Department of Hand Surgery Beijing Jishuitan Hospital, Beijing, China.
Chin Med J (Engl). 2013 Jul;126(14):2656-60.
Schwannomatosis is a recently recognized peripheral nerve polyneoplasm with clinical characteristics and a genetic background that differ from those of neurofibromatosis 2 (NF2). The diagnostic and treatment criteria of this rare disorder are herein discussed.

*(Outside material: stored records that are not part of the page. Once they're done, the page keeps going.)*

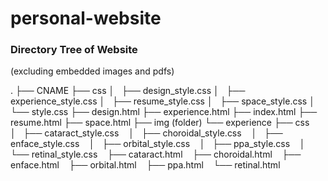 # personal-website

### Directory Tree of Website
(excluding embedded images and pdfs)

<prev>
.
├── CNAME
├── css
│   ├── design_style.css
│   ├── experience_style.css
│   ├── resume_style.css
│   ├── space_style.css
│   └── style.css
├── design.html
├── experience.html
├── index.html
├── resume.html
├── space.html
├── img (folder)
└── experience
    ├── css
    │   ├── cataract_style.css
    │   ├── choroidal_style.css
    │   ├── enface_style.css
    │   ├── orbital_style.css
    │   ├── ppa_style.css
    │   └── retinal_style.css
    ├── cataract.html
    ├── choroidal.html
    ├── enface.html
    ├── orbital.html
    ├── ppa.html
    └── retinal.html

</prev>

The data of 180 patients who underwent operations for benign schwannomas from 2003 to 2012 in our center were reviewed. Eight of them were classified as schwannomatosis according to the diagnostic criteria suggested by MacCollin. The demographic characteristics were documented and compared between the two groups of patients. The patients' clinical presentations, imaging characteristics, histological features, and treatment results were retrospectively investigated and summarized.
Of the 180 cases of benign schwannomas we reviewed this time, eight patients presented with schwannomatosis (4.44%). The mean age of the two groups was not significantly different (40.0 vs. 44.7 years, t = 0.88, P = 0.378). However, schwannnomatosis seems to more generally occur in females (75% vs. 48% were females, P = 0.162), although the difference was not statistically significant. The initial main symptom was pain. The neurological examination was otherwise normal. Magnetic resonance imaging (MRI) revealed multiple discrete, well-defined round, or oval lesions distributed along the course of the peripheral nerves in the extremities with low-to-intermediate signal intensity on T1-weighted images and high-signal intensity on T2-weighted images. Vestibular schwannomas were excluded in four patients by cranial MRI. The lesions in all patients were resected and were pathologically proven to be schwannomas. The average follow-up period was 26 months. Six individuals obtained a good result without symptoms or function loss.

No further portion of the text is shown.